I personally gravitate to a different sound, but I fully get how these speakers sell. I like a horn, open baffle, Magnepan type speaker. I have never heard any of the ones I like charge a room with bass energy like the others above. I have heard the ones I like present mid bass, mids and high with amazing resolution. In ways I have not heard the others do. But I have never heard any that I gravitate too present bass with the same type of force and authority. Yes Bonzo, I have not heard them all.

I don't know if its marketing or personal taste, but I rarely run across speakers I gravitate to at customers homes. That sort of says to me, the magazines are focusing on speakers the broader market seems to like and purchase. Maybe your saying they own them because they don't know better. Maybe some truth to it.

I would love to see more coverage of horns and low power amps. Maybe even an offshoot evey other month supplemental subscription. I would like to see more on tuning a system, not just gear. Support information for the hobby. But money talks. If 2 out of 10 audiophile see it as I do, the revenue outlay does not support the generated revenue. My hunch is these tabloids operate on a very thin margin. I have heard what reviewers earn per submission. Non could ever write for audio as a priary occupation. Ergo, we get the meat and potato equipment reviews.
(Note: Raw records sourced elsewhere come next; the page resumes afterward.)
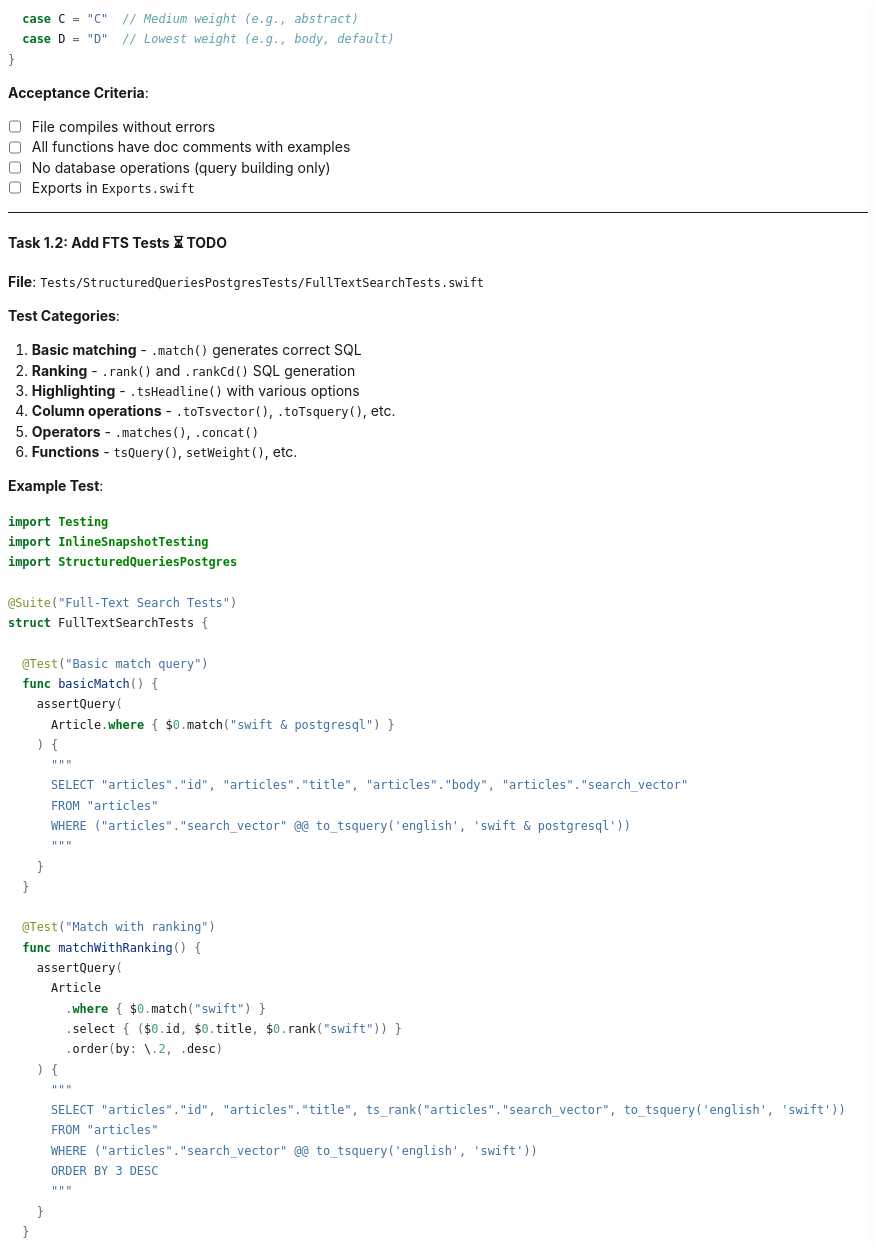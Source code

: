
 ```swift
  case C = "C"  // Medium weight (e.g., abstract)
  case D = "D"  // Lowest weight (e.g., body, default)
}
```

**Acceptance Criteria**:
- [ ] File compiles without errors
- [ ] All functions have doc comments with examples
- [ ] No database operations (query building only)
- [ ] Exports in `Exports.swift`

---

#### Task 1.2: Add FTS Tests ⏳ **TODO**

**File**: `Tests/StructuredQueriesPostgresTests/FullTextSearchTests.swift`

**Test Categories**:
1. **Basic matching** - `.match()` generates correct SQL
2. **Ranking** - `.rank()` and `.rankCd()` SQL generation
3. **Highlighting** - `.tsHeadline()` with various options
4. **Column operations** - `.toTsvector()`, `.toTsquery()`, etc.
5. **Operators** - `.matches()`, `.concat()`
6. **Functions** - `tsQuery()`, `setWeight()`, etc.

**Example Test**:
```swift
import Testing
import InlineSnapshotTesting
import StructuredQueriesPostgres

@Suite("Full-Text Search Tests")
struct FullTextSearchTests {

  @Test("Basic match query")
  func basicMatch() {
    assertQuery(
      Article.where { $0.match("swift & postgresql") }
    ) {
      """
      SELECT "articles"."id", "articles"."title", "articles"."body", "articles"."search_vector"
      FROM "articles"
      WHERE ("articles"."search_vector" @@ to_tsquery('english', 'swift & postgresql'))
      """
    }
  }

  @Test("Match with ranking")
  func matchWithRanking() {
    assertQuery(
      Article
        .where { $0.match("swift") }
        .select { ($0.id, $0.title, $0.rank("swift")) }
        .order(by: \.2, .desc)
    ) {
      """
      SELECT "articles"."id", "articles"."title", ts_rank("articles"."search_vector", to_tsquery('english', 'swift'))
      FROM "articles"
      WHERE ("articles"."search_vector" @@ to_tsquery('english', 'swift'))
      ORDER BY 3 DESC
      """
    }
  }

```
Let me throw this out to digest. Robert does a video on his room and some of the gallery had a melt down. Its almost as if any out of the ordinary journalism is met with spit and fire. This whole industry and the consumers that surround audio are a hostile bunch. Everyone is an expert and everyone else is an idiot. In an environment like ours, if I had a business to run, I would stick to a tested formula that works.
The point is not arrogance or intellectual dishonesty or whether something is “as a matter of fact”. I was suggesting a scenario in which a dealer might not be happy with his product in a review that concludes “Add it on the list to audition with all these others.” Declaring something a little more positive is not an act of arrogance or intellectual dishonesty.

We live in a world now where no one is to be offended and everyone gets a trophy. Everything is just great. Lots of shiny expensive things are “top-of-the-line“, as you put it. The problem is no one believes it and it is not the way things really are. If we are to be intellectually honest, we admit that some things are better than other things.

I agree with Elliot, such reviews don’t tell us much. And it does not seem like many people are reading them.

Rex: Well said.
Peter: Print and digital subscribers increased 3X the past three years.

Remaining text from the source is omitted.